Task item: Return only the lines from the top of the data down to the one that holds "- **Icons**: Lucide React", both included, without any pictures.

Stored data entries:
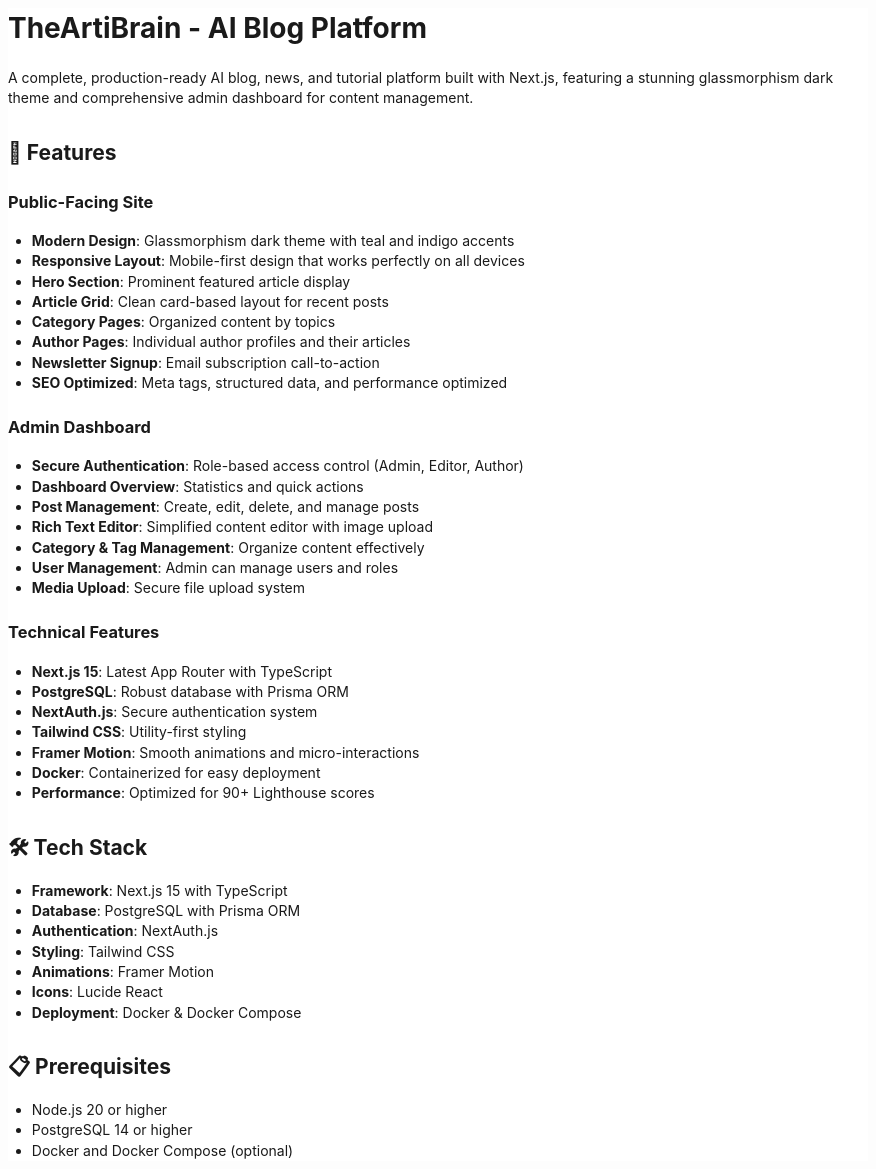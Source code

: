 # TheArtiBrain - AI Blog Platform

A complete, production-ready AI blog, news, and tutorial platform built with Next.js, featuring a stunning glassmorphism dark theme and comprehensive admin dashboard for content management.

## 🚀 Features

### Public-Facing Site
- **Modern Design**: Glassmorphism dark theme with teal and indigo accents
- **Responsive Layout**: Mobile-first design that works perfectly on all devices
- **Hero Section**: Prominent featured article display
- **Article Grid**: Clean card-based layout for recent posts
- **Category Pages**: Organized content by topics
- **Author Pages**: Individual author profiles and their articles
- **Newsletter Signup**: Email subscription call-to-action
- **SEO Optimized**: Meta tags, structured data, and performance optimized

### Admin Dashboard
- **Secure Authentication**: Role-based access control (Admin, Editor, Author)
- **Dashboard Overview**: Statistics and quick actions
- **Post Management**: Create, edit, delete, and manage posts
- **Rich Text Editor**: Simplified content editor with image upload
- **Category & Tag Management**: Organize content effectively
- **User Management**: Admin can manage users and roles
- **Media Upload**: Secure file upload system

### Technical Features
- **Next.js 15**: Latest App Router with TypeScript
- **PostgreSQL**: Robust database with Prisma ORM
- **NextAuth.js**: Secure authentication system
- **Tailwind CSS**: Utility-first styling
- **Framer Motion**: Smooth animations and micro-interactions
- **Docker**: Containerized for easy deployment
- **Performance**: Optimized for 90+ Lighthouse scores

## 🛠 Tech Stack

- **Framework**: Next.js 15 with TypeScript
- **Database**: PostgreSQL with Prisma ORM
- **Authentication**: NextAuth.js
- **Styling**: Tailwind CSS
- **Animations**: Framer Motion
- **Icons**: Lucide React
- **Deployment**: Docker & Docker Compose

## 📋 Prerequisites

- Node.js 20 or higher
- PostgreSQL 14 or higher
- Docker and Docker Compose (optional)
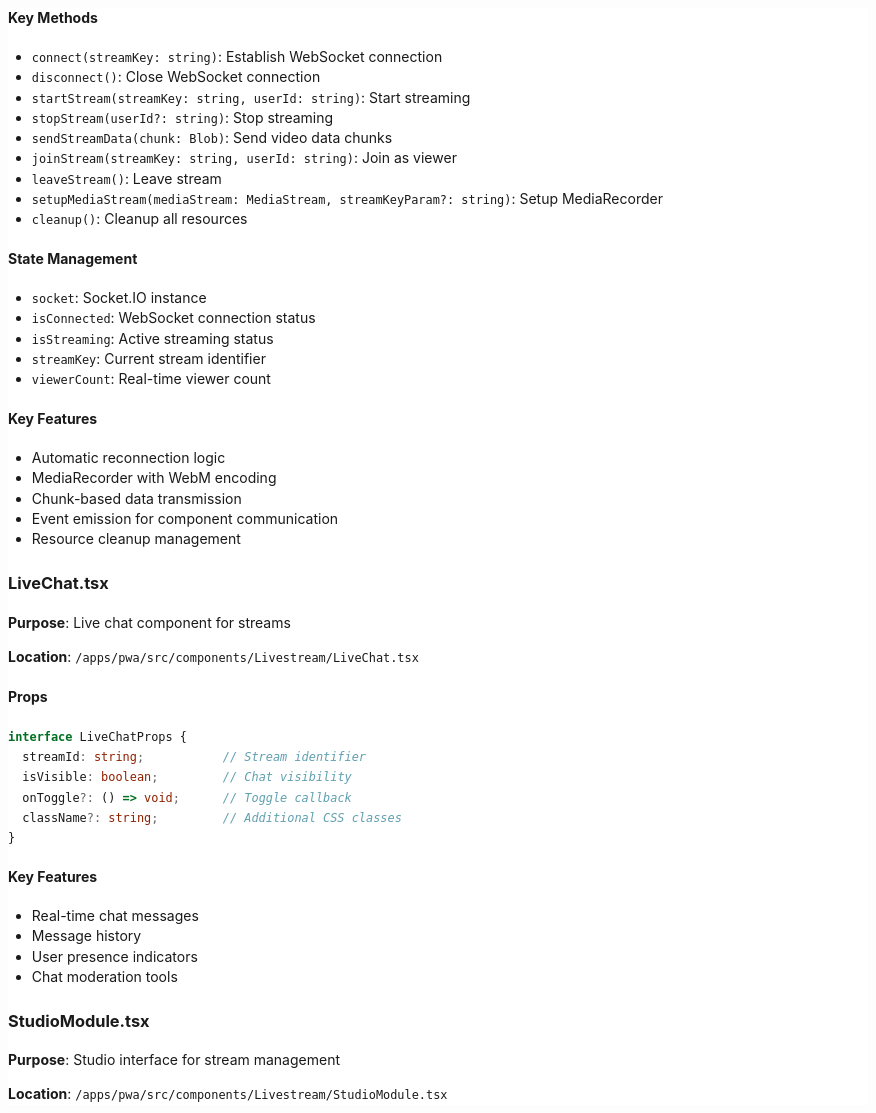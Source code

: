 #### Key Methods
- `connect(streamKey: string)`: Establish WebSocket connection
- `disconnect()`: Close WebSocket connection
- `startStream(streamKey: string, userId: string)`: Start streaming
- `stopStream(userId?: string)`: Stop streaming
- `sendStreamData(chunk: Blob)`: Send video data chunks
- `joinStream(streamKey: string, userId: string)`: Join as viewer
- `leaveStream()`: Leave stream
- `setupMediaStream(mediaStream: MediaStream, streamKeyParam?: string)`: Setup MediaRecorder
- `cleanup()`: Cleanup all resources

#### State Management
- `socket`: Socket.IO instance
- `isConnected`: WebSocket connection status
- `isStreaming`: Active streaming status
- `streamKey`: Current stream identifier
- `viewerCount`: Real-time viewer count

#### Key Features
- Automatic reconnection logic
- MediaRecorder with WebM encoding
- Chunk-based data transmission
- Event emission for component communication
- Resource cleanup management

### LiveChat.tsx

**Purpose**: Live chat component for streams

**Location**: `/apps/pwa/src/components/Livestream/LiveChat.tsx`

#### Props
```typescript
interface LiveChatProps {
  streamId: string;           // Stream identifier
  isVisible: boolean;         // Chat visibility
  onToggle?: () => void;      // Toggle callback
  className?: string;         // Additional CSS classes
}
```

#### Key Features
- Real-time chat messages
- Message history
- User presence indicators
- Chat moderation tools

### StudioModule.tsx

**Purpose**: Studio interface for stream management

**Location**: `/apps/pwa/src/components/Livestream/StudioModule.tsx`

Completed task:
Source code

: # TheArtiBrain - AI Blog Platform

A complete, production-ready AI blog, news, and tutorial platform built with Next.js, featuring a stunning glassmorphism dark theme and comprehensive admin dashboard for content management.

## 🚀 Features

### Public-Facing Site
- **Modern Design**: Glassmorphism dark theme with teal and indigo accents
- **Responsive Layout**: Mobile-first design that works perfectly on all devices
- **Hero Section**: Prominent featured article display
- **Article Grid**: Clean card-based layout for recent posts
- **Category Pages**: Organized content by topics
- **Author Pages**: Individual author profiles and their articles
- **Newsletter Signup**: Email subscription call-to-action
- **SEO Optimized**: Meta tags, structured data, and performance optimized

### Admin Dashboard
- **Secure Authentication**: Role-based access control (Admin, Editor, Author)
- **Dashboard Overview**: Statistics and quick actions
- **Post Management**: Create, edit, delete, and manage posts
- **Rich Text Editor**: Simplified content editor with image upload
- **Category & Tag Management**: Organize content effectively
- **User Management**: Admin can manage users and roles
- **Media Upload**: Secure file upload system

### Technical Features
- **Next.js 15**: Latest App Router with TypeScript
- **PostgreSQL**: Robust database with Prisma ORM
- **NextAuth.js**: Secure authentication system
- **Tailwind CSS**: Utility-first styling
- **Framer Motion**: Smooth animations and micro-interactions
- **Docker**: Containerized for easy deployment
- **Performance**: Optimized for 90+ Lighthouse scores

## 🛠 Tech Stack

- **Framework**: Next.js 15 with TypeScript
- **Database**: PostgreSQL with Prisma ORM
- **Authentication**: NextAuth.js
- **Styling**: Tailwind CSS
- **Animations**: Framer Motion
- **Icons**: Lucide React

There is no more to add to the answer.